### PROBLEM
Exactly as they stand, set down the following records once more.
***
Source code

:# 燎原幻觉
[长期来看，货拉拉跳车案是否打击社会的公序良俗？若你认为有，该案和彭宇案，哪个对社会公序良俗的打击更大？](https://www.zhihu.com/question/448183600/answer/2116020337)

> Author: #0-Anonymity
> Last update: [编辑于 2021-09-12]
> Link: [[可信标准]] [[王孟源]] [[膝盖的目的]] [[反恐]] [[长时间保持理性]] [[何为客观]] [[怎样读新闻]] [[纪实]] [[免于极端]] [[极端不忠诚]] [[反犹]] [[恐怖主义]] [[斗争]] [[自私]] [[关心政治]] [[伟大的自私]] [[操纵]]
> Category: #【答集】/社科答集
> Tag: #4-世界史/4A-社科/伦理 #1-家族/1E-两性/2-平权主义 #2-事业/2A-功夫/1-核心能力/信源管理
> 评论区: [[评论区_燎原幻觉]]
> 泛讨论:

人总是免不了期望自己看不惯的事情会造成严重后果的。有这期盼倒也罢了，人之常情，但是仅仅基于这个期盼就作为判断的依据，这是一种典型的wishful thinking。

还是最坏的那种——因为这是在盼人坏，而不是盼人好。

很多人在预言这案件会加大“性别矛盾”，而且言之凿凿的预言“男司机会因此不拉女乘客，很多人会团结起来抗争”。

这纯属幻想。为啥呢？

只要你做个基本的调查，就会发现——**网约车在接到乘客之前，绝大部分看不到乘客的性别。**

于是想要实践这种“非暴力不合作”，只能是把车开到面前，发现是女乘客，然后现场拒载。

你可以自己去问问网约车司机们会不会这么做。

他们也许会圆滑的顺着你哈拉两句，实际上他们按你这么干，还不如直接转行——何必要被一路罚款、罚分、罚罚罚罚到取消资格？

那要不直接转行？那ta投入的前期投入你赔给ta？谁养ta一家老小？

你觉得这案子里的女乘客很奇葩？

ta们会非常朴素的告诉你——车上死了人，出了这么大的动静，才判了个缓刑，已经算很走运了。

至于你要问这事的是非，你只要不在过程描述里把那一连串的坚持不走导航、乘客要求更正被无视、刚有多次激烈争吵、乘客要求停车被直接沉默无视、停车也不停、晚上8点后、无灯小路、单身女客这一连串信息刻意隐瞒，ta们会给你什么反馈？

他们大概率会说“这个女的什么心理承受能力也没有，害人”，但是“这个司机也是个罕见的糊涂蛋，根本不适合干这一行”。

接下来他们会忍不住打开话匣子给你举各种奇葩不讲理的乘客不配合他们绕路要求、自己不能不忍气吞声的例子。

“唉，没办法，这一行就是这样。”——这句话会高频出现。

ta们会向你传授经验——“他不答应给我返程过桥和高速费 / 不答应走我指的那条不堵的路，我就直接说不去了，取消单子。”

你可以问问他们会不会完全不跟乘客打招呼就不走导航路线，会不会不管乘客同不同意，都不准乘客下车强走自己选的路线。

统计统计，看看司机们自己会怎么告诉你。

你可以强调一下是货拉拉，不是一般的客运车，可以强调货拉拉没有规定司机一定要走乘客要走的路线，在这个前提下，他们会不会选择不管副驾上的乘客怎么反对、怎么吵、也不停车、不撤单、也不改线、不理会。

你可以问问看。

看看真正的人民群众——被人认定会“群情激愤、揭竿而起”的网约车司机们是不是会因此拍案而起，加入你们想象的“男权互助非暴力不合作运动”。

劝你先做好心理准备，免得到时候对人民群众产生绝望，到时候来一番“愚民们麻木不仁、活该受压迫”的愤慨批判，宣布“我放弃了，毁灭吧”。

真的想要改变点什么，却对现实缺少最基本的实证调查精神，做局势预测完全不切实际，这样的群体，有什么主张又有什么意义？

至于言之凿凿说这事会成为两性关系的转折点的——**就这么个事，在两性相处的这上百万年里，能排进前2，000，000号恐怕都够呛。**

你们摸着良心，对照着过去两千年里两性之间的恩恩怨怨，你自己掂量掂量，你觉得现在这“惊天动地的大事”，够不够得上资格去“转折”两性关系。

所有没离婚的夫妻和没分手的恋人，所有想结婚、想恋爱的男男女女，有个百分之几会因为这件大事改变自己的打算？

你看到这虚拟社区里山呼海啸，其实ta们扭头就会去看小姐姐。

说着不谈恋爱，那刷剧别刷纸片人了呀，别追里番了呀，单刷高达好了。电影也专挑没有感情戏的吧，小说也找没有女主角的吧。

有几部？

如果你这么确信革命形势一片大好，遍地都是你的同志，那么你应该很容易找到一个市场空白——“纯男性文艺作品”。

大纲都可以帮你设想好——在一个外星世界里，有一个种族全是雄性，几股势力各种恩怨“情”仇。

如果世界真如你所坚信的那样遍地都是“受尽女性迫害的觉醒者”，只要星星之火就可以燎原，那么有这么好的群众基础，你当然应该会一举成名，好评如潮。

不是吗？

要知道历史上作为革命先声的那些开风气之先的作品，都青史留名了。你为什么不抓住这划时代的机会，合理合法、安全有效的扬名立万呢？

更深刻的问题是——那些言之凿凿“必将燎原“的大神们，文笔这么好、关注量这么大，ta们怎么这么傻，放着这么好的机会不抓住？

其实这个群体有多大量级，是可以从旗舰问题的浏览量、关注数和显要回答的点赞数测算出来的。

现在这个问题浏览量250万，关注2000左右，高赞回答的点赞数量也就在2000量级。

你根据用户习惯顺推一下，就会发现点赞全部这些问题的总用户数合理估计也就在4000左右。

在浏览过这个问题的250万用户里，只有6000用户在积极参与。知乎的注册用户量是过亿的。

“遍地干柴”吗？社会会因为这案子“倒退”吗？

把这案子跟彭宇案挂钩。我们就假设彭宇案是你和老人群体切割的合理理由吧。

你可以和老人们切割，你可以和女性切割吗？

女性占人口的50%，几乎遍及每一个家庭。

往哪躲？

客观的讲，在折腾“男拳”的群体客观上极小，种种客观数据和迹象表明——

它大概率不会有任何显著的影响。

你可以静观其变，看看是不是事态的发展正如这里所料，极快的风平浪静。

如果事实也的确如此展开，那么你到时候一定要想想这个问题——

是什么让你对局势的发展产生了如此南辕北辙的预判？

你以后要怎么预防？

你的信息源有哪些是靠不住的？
***
### ANSWER FOR THIS EXERCISE
Source code

:# 燎原幻觉
[长期来看，货拉拉跳车案是否打击社会的公序良俗？若你认为有，该案和彭宇案，哪个对社会公序良俗的打击更大？](https://www.zhihu.com/question/448183600/answer/2116020337)

> Author: #0-Anonymity
> Last update: [编辑于 2021-09-12]
> Link: [[可信标准]] [[王孟源]] [[膝盖的目的]] [[反恐]] [[长时间保持理性]] [[何为客观]] [[怎样读新闻]] [[纪实]] [[免于极端]] [[极端不忠诚]] [[反犹]] [[恐怖主义]] [[斗争]] [[自私]] [[关心政治]] [[伟大的自私]] [[操纵]]
> Category: #【答集】/社科答集
> Tag: #4-世界史/4A-社科/伦理 #1-家族/1E-两性/2-平权主义 #2-事业/2A-功夫/1-核心能力/信源管理
> 评论区: [[评论区_燎原幻觉]]
> 泛讨论:

人总是免不了期望自己看不惯的事情会造成严重后果的。有这期盼倒也罢了，人之常情，但是仅仅基于这个期盼就作为判断的依据，这是一种典型的wishful thinking。

还是最坏的那种——因为这是在盼人坏，而不是盼人好。

很多人在预言这案件会加大“性别矛盾”，而且言之凿凿的预言“男司机会因此不拉女乘客，很多人会团结起来抗争”。

这纯属幻想。为啥呢？

只要你做个基本的调查，就会发现——**网约车在接到乘客之前，绝大部分看不到乘客的性别。**

于是想要实践这种“非暴力不合作”，只能是把车开到面前，发现是女乘客，然后现场拒载。

你可以自己去问问网约车司机们会不会这么做。

他们也许会圆滑的顺着你哈拉两句，实际上他们按你这么干，还不如直接转行——何必要被一路罚款、罚分、罚罚罚罚到取消资格？

那要不直接转行？那ta投入的前期投入你赔给ta？谁养ta一家老小？

你觉得这案子里的女乘客很奇葩？

ta们会非常朴素的告诉你——车上死了人，出了这么大的动静，才判了个缓刑，已经算很走运了。

至于你要问这事的是非，你只要不在过程描述里把那一连串的坚持不走导航、乘客要求更正被无视、刚有多次激烈争吵、乘客要求停车被直接沉默无视、停车也不停、晚上8点后、无灯小路、单身女客这一连串信息刻意隐瞒，ta们会给你什么反馈？

他们大概率会说“这个女的什么心理承受能力也没有，害人”，但是“这个司机也是个罕见的糊涂蛋，根本不适合干这一行”。

接下来他们会忍不住打开话匣子给你举各种奇葩不讲理的乘客不配合他们绕路要求、自己不能不忍气吞声的例子。

“唉，没办法，这一行就是这样。”——这句话会高频出现。

ta们会向你传授经验——“他不答应给我返程过桥和高速费 / 不答应走我指的那条不堵的路，我就直接说不去了，取消单子。”

你可以问问他们会不会完全不跟乘客打招呼就不走导航路线，会不会不管乘客同不同意，都不准乘客下车强走自己选的路线。

统计统计，看看司机们自己会怎么告诉你。

你可以强调一下是货拉拉，不是一般的客运车，可以强调货拉拉没有规定司机一定要走乘客要走的路线，在这个前提下，他们会不会选择不管副驾上的乘客怎么反对、怎么吵、也不停车、不撤单、也不改线、不理会。

你可以问问看。

看看真正的人民群众——被人认定会“群情激愤、揭竿而起”的网约车司机们是不是会因此拍案而起，加入你们想象的“男权互助非暴力不合作运动”。

劝你先做好心理准备，免得到时候对人民群众产生绝望，到时候来一番“愚民们麻木不仁、活该受压迫”的愤慨批判，宣布“我放弃了，毁灭吧”。

真的想要改变点什么，却对现实缺少最基本的实证调查精神，做局势预测完全不切实际，这样的群体，有什么主张又有什么意义？

至于言之凿凿说这事会成为两性关系的转折点的——**就这么个事，在两性相处的这上百万年里，能排进前2，000，000号恐怕都够呛。**

你们摸着良心，对照着过去两千年里两性之间的恩恩怨怨，你自己掂量掂量，你觉得现在这“惊天动地的大事”，够不够得上资格去“转折”两性关系。

所有没离婚的夫妻和没分手的恋人，所有想结婚、想恋爱的男男女女，有个百分之几会因为这件大事改变自己的打算？

你看到这虚拟社区里山呼海啸，其实ta们扭头就会去看小姐姐。

说着不谈恋爱，那刷剧别刷纸片人了呀，别追里番了呀，单刷高达好了。电影也专挑没有感情戏的吧，小说也找没有女主角的吧。

有几部？

如果你这么确信革命形势一片大好，遍地都是你的同志，那么你应该很容易找到一个市场空白——“纯男性文艺作品”。

大纲都可以帮你设想好——在一个外星世界里，有一个种族全是雄性，几股势力各种恩怨“情”仇。

如果世界真如你所坚信的那样遍地都是“受尽女性迫害的觉醒者”，只要星星之火就可以燎原，那么有这么好的群众基础，你当然应该会一举成名，好评如潮。

不是吗？

要知道历史上作为革命先声的那些开风气之先的作品，都青史留名了。你为什么不抓住这划时代的机会，合理合法、安全有效的扬名立万呢？

更深刻的问题是——那些言之凿凿“必将燎原“的大神们，文笔这么好、关注量这么大，ta们怎么这么傻，放着这么好的机会不抓住？

其实这个群体有多大量级，是可以从旗舰问题的浏览量、关注数和显要回答的点赞数测算出来的。

现在这个问题浏览量250万，关注2000左右，高赞回答的点赞数量也就在2000量级。

你根据用户习惯顺推一下，就会发现点赞全部这些问题的总用户数合理估计也就在4000左右。

在浏览过这个问题的250万用户里，只有6000用户在积极参与。知乎的注册用户量是过亿的。

“遍地干柴”吗？社会会因为这案子“倒退”吗？

把这案子跟彭宇案挂钩。我们就假设彭宇案是你和老人群体切割的合理理由吧。

你可以和老人们切割，你可以和女性切割吗？

女性占人口的50%，几乎遍及每一个家庭。

往哪躲？

客观的讲，在折腾“男拳”的群体客观上极小，种种客观数据和迹象表明——

它大概率不会有任何显著的影响。

你可以静观其变，看看是不是事态的发展正如这里所料，极快的风平浪静。

如果事实也的确如此展开，那么你到时候一定要想想这个问题——

是什么让你对局势的发展产生了如此南辕北辙的预判？

你以后要怎么预防？

你的信息源有哪些是靠不住的？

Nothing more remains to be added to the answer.